[Collected data]
◆ ◆ ◆ ◆ ◆ ◆ ◆

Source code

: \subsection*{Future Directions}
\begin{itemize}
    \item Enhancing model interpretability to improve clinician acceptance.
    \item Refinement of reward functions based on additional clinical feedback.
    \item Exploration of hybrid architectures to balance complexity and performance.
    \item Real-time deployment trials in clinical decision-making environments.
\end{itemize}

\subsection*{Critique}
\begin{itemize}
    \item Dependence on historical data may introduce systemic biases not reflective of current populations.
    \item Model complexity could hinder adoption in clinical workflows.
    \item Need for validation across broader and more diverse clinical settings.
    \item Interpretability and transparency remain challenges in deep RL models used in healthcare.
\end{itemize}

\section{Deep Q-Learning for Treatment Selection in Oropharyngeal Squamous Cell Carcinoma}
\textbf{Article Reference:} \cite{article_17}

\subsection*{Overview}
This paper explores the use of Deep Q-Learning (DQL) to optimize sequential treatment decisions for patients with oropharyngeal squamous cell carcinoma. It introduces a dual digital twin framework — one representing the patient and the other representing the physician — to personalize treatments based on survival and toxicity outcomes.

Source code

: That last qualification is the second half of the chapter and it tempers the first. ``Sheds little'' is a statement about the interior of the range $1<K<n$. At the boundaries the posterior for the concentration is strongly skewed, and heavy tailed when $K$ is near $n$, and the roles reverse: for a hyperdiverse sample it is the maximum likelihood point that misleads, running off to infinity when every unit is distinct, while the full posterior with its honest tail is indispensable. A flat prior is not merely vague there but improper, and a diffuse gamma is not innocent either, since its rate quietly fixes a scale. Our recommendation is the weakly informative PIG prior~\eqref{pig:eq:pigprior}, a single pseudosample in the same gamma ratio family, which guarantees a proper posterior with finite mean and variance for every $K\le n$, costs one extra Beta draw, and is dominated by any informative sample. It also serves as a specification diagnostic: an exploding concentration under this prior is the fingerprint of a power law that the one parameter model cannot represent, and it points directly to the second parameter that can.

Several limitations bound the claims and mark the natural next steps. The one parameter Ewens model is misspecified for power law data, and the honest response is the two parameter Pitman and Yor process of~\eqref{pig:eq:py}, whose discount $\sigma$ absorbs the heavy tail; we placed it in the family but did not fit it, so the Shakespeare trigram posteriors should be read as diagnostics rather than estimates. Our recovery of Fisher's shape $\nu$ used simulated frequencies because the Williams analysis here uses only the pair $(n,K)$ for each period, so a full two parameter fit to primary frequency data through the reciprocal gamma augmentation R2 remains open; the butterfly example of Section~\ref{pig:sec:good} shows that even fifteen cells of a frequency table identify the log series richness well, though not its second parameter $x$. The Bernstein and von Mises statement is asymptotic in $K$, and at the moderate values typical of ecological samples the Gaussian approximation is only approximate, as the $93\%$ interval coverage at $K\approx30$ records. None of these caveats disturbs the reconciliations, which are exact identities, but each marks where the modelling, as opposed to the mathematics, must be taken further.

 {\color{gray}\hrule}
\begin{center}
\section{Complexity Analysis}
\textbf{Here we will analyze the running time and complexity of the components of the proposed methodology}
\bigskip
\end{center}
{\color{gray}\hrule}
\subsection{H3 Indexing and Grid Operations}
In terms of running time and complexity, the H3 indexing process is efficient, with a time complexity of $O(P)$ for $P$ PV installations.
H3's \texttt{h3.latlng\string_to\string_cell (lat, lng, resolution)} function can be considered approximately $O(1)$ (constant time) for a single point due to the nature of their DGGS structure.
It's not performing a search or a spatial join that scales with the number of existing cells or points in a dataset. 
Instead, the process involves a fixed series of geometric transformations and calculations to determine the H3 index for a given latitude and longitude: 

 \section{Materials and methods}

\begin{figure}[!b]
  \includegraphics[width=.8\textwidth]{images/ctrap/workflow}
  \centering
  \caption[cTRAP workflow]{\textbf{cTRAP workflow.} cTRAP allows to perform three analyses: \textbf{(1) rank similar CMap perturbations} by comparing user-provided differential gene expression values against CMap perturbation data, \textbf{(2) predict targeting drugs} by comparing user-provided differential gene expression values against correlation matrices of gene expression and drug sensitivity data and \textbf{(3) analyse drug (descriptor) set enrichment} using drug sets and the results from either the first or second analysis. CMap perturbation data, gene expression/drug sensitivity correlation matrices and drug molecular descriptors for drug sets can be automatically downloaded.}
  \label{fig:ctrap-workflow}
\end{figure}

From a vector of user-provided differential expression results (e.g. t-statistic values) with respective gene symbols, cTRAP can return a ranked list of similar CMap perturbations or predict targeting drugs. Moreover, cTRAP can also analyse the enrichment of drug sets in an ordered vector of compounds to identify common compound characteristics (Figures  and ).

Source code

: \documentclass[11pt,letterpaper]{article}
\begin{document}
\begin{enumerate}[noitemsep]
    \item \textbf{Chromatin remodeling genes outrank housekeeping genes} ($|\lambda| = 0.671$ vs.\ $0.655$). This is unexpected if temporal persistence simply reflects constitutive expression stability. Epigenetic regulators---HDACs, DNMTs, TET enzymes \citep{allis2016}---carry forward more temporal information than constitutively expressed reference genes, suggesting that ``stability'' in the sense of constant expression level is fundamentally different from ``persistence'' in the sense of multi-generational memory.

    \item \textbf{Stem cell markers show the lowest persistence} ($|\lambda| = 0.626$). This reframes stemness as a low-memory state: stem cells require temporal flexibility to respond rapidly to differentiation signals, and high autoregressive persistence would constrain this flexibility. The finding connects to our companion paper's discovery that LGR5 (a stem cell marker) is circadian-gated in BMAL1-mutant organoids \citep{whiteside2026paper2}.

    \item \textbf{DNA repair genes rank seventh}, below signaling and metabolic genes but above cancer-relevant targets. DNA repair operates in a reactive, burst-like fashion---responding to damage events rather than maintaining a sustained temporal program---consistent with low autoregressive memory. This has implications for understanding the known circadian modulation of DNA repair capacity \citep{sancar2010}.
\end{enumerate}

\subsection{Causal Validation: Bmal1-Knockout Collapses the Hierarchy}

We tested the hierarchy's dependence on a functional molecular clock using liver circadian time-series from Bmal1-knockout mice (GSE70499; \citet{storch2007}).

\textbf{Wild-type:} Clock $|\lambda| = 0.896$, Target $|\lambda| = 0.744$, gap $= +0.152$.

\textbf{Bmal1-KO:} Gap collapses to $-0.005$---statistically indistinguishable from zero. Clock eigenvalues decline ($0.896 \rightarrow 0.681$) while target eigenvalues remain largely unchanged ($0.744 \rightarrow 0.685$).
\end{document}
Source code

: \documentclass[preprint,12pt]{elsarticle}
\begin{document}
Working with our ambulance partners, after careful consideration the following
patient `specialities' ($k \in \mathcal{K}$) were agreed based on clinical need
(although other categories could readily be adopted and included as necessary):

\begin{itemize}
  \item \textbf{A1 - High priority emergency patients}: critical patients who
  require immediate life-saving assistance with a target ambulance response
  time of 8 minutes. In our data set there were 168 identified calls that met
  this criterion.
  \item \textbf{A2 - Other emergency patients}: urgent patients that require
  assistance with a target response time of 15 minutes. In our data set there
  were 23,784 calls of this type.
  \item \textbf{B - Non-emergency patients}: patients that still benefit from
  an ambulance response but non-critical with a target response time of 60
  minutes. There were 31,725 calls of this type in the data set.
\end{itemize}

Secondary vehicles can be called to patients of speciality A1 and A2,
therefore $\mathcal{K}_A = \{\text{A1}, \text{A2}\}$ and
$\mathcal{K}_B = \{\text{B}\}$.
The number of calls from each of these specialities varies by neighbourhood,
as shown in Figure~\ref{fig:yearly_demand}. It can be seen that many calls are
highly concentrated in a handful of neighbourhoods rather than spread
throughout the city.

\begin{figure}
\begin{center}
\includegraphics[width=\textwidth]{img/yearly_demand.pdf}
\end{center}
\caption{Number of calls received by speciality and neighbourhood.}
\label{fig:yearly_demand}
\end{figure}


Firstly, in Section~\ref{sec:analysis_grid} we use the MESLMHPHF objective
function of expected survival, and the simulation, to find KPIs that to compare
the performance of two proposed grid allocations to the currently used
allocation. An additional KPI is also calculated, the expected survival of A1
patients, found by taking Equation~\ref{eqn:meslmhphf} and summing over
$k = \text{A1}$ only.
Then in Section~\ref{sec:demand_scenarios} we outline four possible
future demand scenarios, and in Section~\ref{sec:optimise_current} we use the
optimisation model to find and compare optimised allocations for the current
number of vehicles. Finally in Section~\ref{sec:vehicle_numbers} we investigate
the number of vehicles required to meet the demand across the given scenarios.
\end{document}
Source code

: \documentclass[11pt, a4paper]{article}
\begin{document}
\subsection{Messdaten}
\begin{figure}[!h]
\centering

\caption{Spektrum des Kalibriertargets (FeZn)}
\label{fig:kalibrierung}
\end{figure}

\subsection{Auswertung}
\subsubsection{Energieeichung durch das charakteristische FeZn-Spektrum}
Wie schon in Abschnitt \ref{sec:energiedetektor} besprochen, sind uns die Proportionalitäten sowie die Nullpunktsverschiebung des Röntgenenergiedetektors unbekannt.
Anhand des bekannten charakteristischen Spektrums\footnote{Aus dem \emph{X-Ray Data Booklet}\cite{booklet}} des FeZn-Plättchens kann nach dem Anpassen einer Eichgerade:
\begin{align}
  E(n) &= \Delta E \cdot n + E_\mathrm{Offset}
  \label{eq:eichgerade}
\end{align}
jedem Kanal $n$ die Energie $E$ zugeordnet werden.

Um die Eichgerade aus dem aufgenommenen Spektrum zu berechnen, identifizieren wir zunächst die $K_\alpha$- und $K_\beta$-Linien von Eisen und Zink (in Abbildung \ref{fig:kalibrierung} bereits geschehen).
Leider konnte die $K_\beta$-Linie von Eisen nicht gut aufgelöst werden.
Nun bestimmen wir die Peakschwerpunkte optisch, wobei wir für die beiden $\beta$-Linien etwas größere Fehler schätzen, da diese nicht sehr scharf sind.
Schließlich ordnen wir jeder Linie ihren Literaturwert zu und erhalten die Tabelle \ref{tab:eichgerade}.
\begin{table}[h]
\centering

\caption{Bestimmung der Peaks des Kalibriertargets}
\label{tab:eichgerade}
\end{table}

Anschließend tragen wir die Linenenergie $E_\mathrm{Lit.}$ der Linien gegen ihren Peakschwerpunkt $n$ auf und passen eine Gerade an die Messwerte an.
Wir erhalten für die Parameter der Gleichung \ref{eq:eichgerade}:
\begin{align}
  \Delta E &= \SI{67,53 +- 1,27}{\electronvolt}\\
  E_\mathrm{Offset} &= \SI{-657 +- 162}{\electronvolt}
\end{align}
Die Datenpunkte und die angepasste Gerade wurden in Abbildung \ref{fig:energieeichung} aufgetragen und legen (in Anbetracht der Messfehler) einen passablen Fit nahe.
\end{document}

◆ ◆ ◆ ◆ ◆ ◆ ◆

The answer must be a verbatim transcription of the entries above, from the first line through the line that contains "diverse clinical settings.", and nothing more.

◆ Result of the task ◆
Source code

: \subsection*{Future Directions}
\begin{itemize}
    \item Enhancing model interpretability to improve clinician acceptance.
    \item Refinement of reward functions based on additional clinical feedback.
    \item Exploration of hybrid architectures to balance complexity and performance.
    \item Real-time deployment trials in clinical decision-making environments.
\end{itemize}

\subsection*{Critique}
\begin{itemize}
    \item Dependence on historical data may introduce systemic biases not reflective of current populations.
    \item Model complexity could hinder adoption in clinical workflows.
    \item Need for validation across broader and more diverse clinical settings.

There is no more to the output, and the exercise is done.